Please state how many lines of the records below contain the word "Ansatz". Give the number and nothing else.

*** Block opens ***

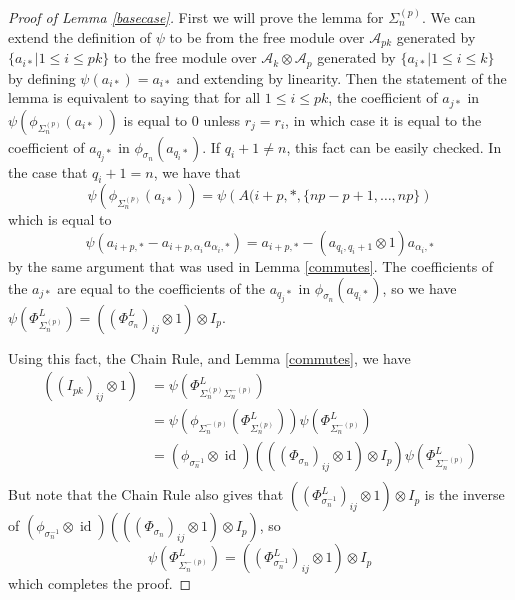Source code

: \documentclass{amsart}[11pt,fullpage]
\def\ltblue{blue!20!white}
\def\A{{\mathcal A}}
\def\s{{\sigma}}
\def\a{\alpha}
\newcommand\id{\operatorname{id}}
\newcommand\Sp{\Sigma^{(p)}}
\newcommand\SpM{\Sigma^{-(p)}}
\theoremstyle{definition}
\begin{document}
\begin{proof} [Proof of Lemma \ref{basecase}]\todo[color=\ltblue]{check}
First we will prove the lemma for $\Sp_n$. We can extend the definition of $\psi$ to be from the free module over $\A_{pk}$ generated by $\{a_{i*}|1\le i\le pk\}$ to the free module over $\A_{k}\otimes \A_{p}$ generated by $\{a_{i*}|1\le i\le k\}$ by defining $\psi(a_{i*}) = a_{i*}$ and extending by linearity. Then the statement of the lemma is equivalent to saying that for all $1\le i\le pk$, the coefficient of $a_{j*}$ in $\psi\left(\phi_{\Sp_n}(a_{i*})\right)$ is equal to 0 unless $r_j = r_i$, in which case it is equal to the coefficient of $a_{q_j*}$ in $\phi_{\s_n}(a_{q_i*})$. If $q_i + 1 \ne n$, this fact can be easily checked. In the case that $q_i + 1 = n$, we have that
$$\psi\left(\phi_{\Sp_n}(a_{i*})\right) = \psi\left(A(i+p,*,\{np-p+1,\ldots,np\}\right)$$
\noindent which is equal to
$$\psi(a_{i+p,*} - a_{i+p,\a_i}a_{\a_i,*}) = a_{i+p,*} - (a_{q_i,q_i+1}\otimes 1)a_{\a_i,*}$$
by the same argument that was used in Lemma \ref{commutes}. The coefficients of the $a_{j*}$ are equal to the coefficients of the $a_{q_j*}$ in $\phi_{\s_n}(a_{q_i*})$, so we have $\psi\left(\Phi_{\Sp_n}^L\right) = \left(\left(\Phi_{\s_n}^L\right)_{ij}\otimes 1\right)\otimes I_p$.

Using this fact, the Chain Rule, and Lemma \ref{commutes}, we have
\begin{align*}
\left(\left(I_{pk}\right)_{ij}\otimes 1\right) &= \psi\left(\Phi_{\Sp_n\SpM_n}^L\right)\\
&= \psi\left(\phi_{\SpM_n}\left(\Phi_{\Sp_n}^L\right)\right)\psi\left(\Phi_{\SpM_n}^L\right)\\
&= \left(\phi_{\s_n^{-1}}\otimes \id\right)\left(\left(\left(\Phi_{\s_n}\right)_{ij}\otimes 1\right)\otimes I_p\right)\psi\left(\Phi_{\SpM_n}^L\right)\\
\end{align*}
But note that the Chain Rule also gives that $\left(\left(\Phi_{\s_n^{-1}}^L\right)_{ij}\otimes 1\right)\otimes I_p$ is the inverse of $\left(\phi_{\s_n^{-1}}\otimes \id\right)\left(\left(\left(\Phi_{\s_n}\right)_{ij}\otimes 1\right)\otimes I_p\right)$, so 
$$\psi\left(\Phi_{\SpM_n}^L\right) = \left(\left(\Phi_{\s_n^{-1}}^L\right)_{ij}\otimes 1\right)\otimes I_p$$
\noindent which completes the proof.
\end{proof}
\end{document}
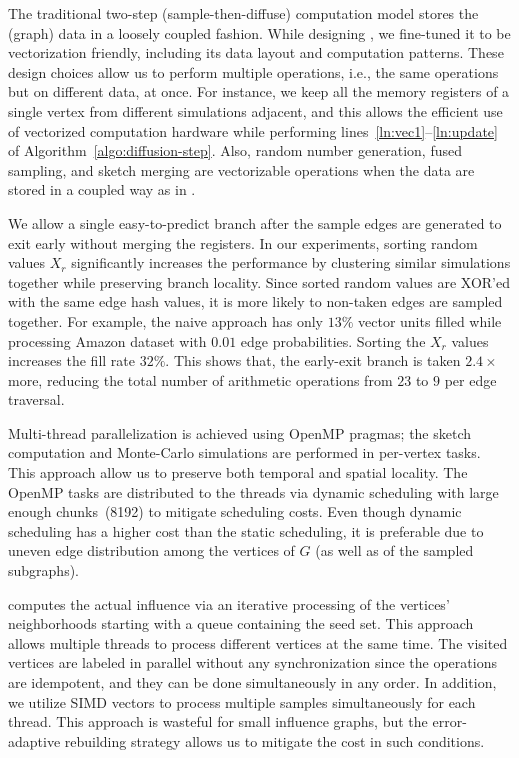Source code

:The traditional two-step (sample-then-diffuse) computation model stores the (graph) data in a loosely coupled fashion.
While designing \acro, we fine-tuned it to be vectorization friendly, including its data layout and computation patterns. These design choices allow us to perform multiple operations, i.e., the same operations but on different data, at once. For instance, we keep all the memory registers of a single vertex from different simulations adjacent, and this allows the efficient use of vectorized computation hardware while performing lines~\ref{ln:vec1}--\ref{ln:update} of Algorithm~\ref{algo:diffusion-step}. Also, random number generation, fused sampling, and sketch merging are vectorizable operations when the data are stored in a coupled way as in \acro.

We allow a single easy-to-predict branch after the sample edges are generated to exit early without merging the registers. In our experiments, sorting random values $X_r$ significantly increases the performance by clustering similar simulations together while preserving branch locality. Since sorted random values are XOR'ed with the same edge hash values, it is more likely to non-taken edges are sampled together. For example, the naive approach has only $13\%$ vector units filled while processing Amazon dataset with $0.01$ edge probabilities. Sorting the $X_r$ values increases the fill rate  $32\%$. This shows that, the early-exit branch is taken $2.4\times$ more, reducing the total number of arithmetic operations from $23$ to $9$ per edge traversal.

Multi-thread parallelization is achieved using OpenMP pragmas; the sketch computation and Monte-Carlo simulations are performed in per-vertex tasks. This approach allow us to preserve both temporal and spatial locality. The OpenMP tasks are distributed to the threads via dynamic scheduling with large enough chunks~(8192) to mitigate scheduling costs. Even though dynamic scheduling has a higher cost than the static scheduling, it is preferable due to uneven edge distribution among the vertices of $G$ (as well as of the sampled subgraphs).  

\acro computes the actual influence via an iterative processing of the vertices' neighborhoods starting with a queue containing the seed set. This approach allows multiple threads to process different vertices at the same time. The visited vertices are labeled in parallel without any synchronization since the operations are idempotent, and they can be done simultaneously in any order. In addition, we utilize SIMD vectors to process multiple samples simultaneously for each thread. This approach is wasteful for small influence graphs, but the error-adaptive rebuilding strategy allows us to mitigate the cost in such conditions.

*** Block closes ***
*** Block opens ***

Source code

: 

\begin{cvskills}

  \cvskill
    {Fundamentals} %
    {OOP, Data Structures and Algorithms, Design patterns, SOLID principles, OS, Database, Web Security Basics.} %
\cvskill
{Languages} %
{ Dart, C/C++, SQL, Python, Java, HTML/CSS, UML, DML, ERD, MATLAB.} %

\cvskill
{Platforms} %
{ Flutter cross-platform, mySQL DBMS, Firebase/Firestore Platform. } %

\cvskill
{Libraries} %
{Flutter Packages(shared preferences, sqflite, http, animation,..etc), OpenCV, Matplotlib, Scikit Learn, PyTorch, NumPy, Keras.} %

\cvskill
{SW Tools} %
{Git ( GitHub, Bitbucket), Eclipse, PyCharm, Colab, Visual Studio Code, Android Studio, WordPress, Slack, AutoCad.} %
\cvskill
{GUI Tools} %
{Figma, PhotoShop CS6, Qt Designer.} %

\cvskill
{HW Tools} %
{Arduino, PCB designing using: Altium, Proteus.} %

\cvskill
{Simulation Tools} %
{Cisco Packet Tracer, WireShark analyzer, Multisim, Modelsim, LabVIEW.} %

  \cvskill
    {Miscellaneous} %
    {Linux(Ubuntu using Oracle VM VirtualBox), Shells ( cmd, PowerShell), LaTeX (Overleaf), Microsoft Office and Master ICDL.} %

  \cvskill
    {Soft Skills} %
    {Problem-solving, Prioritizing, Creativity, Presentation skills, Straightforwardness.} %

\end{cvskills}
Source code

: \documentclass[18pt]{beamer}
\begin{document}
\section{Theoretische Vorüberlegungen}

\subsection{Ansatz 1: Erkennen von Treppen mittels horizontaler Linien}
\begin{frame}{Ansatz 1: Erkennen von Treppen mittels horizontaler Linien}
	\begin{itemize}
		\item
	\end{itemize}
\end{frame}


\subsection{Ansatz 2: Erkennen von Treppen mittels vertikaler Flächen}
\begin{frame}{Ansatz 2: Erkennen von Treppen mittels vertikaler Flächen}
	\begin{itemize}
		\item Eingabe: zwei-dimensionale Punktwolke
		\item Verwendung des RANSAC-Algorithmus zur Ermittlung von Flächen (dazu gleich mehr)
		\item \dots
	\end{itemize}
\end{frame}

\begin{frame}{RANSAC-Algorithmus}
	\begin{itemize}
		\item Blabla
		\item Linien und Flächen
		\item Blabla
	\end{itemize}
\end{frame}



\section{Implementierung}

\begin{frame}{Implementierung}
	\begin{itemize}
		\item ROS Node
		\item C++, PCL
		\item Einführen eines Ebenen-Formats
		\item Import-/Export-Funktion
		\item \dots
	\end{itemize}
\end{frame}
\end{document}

*** Block closes ***
*** Block opens ***

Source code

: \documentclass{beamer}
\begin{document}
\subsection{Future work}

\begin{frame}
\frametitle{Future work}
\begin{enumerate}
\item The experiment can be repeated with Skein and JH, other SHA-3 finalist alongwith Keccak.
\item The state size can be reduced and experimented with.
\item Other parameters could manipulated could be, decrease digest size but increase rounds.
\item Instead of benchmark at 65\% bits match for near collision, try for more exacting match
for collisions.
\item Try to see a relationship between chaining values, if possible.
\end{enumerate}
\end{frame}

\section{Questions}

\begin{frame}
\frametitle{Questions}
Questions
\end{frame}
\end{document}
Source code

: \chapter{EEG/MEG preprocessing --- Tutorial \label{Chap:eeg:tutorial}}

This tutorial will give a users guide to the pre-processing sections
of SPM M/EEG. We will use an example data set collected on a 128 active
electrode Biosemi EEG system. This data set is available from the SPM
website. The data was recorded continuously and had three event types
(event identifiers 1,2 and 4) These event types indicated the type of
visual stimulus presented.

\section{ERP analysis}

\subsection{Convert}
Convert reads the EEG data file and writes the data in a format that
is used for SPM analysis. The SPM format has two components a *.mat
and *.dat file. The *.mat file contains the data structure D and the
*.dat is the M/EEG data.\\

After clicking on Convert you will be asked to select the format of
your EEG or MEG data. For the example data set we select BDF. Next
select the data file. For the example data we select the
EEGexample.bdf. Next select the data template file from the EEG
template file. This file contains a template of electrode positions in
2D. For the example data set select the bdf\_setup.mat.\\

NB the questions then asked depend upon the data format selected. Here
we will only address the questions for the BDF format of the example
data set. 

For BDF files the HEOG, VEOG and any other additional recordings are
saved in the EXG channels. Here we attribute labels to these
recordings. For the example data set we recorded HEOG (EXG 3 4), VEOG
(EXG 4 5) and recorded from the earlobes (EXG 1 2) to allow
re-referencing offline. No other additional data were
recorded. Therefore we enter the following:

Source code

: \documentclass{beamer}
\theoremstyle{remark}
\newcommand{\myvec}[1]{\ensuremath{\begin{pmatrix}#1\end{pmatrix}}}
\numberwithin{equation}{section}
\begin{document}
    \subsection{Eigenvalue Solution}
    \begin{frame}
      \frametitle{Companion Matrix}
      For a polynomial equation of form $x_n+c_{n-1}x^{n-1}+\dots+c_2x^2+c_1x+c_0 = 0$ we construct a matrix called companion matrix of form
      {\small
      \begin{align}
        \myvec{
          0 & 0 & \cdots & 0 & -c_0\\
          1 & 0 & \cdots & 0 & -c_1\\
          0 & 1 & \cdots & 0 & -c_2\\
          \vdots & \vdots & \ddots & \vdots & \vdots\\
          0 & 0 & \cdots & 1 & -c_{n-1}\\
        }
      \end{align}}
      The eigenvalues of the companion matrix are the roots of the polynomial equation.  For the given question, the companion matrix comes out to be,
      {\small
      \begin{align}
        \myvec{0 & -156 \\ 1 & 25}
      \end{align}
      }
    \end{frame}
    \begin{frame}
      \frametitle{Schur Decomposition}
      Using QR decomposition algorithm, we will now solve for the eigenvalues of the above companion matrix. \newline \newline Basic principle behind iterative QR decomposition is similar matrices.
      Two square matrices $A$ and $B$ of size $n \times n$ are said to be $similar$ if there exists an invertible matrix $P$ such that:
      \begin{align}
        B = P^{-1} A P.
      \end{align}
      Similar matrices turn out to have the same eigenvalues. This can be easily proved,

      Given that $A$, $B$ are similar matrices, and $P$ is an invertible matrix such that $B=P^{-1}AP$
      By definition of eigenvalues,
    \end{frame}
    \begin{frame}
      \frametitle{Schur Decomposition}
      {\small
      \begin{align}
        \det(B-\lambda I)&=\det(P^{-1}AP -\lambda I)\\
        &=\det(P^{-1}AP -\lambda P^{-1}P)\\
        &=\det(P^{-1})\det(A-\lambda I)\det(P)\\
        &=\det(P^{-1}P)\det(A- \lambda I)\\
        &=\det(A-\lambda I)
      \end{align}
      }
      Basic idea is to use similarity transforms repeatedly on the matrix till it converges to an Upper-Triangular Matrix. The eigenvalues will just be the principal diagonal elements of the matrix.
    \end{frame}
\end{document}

*** Block closes ***

**ANSWER SPACE**
4